1. **Single Task Processing**: Tasks are processed sequentially to manage GPU memory effectively
2. **Multi-GPU Support**: Distributes inference across available GPUs for parallelization
3. **Connection Pooling**: Reuses HTTP connections to reduce overhead
4. **Streaming Responses**: Large files are streamed to avoid memory issues
5. **Queue Management**: Automatic task cleanup prevents memory leaks
6. **Process Isolation**: Distributed workers run in separate processes for stability

## Monitoring and Debugging

### Logging

The server uses `loguru` for structured logging.
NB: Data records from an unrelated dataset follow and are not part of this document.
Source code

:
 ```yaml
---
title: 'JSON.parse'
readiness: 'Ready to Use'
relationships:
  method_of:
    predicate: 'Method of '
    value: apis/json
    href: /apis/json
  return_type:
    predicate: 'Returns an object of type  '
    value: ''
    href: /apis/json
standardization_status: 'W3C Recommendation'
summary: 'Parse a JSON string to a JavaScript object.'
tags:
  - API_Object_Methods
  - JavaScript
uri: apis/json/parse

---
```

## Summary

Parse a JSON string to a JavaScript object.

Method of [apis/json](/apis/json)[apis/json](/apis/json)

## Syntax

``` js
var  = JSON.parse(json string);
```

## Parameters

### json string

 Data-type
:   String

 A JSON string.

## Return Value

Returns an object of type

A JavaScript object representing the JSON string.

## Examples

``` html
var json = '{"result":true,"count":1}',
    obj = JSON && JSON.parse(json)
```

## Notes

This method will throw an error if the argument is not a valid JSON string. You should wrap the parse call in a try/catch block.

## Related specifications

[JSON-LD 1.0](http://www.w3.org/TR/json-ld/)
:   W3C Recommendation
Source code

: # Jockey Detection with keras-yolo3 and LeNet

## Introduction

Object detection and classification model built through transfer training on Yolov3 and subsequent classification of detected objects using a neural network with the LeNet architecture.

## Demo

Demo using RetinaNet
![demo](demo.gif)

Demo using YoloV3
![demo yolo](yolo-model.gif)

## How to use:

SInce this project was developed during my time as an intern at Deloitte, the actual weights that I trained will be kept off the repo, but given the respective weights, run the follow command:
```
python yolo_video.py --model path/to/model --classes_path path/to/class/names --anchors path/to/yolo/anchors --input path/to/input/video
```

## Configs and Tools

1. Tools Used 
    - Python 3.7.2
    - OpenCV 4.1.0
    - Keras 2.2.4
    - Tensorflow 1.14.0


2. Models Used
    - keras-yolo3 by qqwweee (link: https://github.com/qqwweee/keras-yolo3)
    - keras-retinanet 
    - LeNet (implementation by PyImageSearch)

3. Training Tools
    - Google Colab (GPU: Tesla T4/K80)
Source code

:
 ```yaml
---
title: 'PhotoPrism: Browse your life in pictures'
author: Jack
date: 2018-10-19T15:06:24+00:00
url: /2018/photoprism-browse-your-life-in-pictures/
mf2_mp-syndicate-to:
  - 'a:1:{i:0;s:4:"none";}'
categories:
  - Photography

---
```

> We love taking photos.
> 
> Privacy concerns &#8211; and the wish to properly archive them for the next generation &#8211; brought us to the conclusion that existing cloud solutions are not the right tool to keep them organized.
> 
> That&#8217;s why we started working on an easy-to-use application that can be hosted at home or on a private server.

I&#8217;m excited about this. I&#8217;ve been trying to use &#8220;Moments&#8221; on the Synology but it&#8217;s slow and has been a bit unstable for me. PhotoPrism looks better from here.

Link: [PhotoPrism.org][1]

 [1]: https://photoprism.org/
Logs include:

- Request/response details
- Task lifecycle events
- Worker process status
- Error traces with context

### Health Checks

- `/v1/service/status` - Overall service health
- `/v1/tasks/queue/status` - Queue status and processing state
- Process monitoring via system tools (htop, nvidia-smi)

### Common Issues

1. **GPU Out of Memory**: Reduce `nproc_per_node` or adjust model batch size
2. **Task Timeout**: Increase `LIGHTX2V_TASK_TIMEOUT` for longer videos
3. **Queue Full**: Increase `LIGHTX2V_MAX_QUEUE_SIZE` or add rate limiting

## Security Considerations

1. **Input Validation**: All inputs validated with Pydantic schemas

## License

See the main project LICENSE file for licensing information.